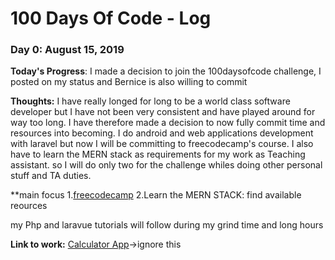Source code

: # 100 Days Of Code - Log

### Day 0: August 15, 2019 


**Today's Progress**: I made a decision to join the 100daysofcode challenge, I posted on my status and Bernice is also willing to commit 

**Thoughts:** I have really longed for long to be a world class software developer but I have not been very consistent and have played around for way too long. I have therefore made a decision to now fully commit time and resources into becoming. I do android and web applications development with laravel but now I will be committing to freecodecamp's course. I also have to learn the MERN stack as requirements for my work as Teaching assistant. so I will do only two for the challenge whiles doing other personal stuff and TA duties.

**main focus
1.[freecodecamp](https://learn.freecodecamp.org/)
2.Learn the MERN STACK: find available reources

my Php and laravue tutorials will follow during my grind time and long hours

**Link to work:** [Calculator App](http://www.example.com)->ignore this

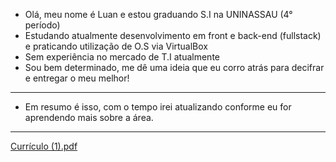 - Olá, meu nome é Luan e estou graduando S.I na UNINASSAU (4° período)
- Estudando atualmente desenvolvimento em front e back-end (fullstack)
e praticando utilização de O.S via VirtualBox
- Sem experiência no mercado de T.I atualmente
- Sou bem determinado, me dê uma ideia que eu corro atrás para decifrar
e entregar o meu melhor!
- -----------------------
- Em resumo é isso, com o tempo irei atualizando conforme eu for aprendendo mais sobre a área.
- -----------------------
[Currículo (1).pdf](https://github.com/Lu4S4les/Lu4S4les/files/7011263/Curriculo.1.pdf)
________________________________________
▶ What this task involves: Transcribe every line from the one with "- Olá, meu nome" to the last line of the records above, exactly, excluding pictures.

▶ Final answer:
 - Olá, meu nome é Luan e estou graduando S.I na UNINASSAU (4° período)
- Estudando atualmente desenvolvimento em front e back-end (fullstack)
e praticando utilização de O.S via VirtualBox
- Sem experiência no mercado de T.I atualmente
- Sou bem determinado, me dê uma ideia que eu corro atrás para decifrar
e entregar o meu melhor!
- -----------------------
- Em resumo é isso, com o tempo irei atualizando conforme eu for aprendendo mais sobre a área.
- -----------------------
[Currículo (1).pdf](https://github.com/Lu4S4les/Lu4S4les/files/7011263/Curriculo.1.pdf)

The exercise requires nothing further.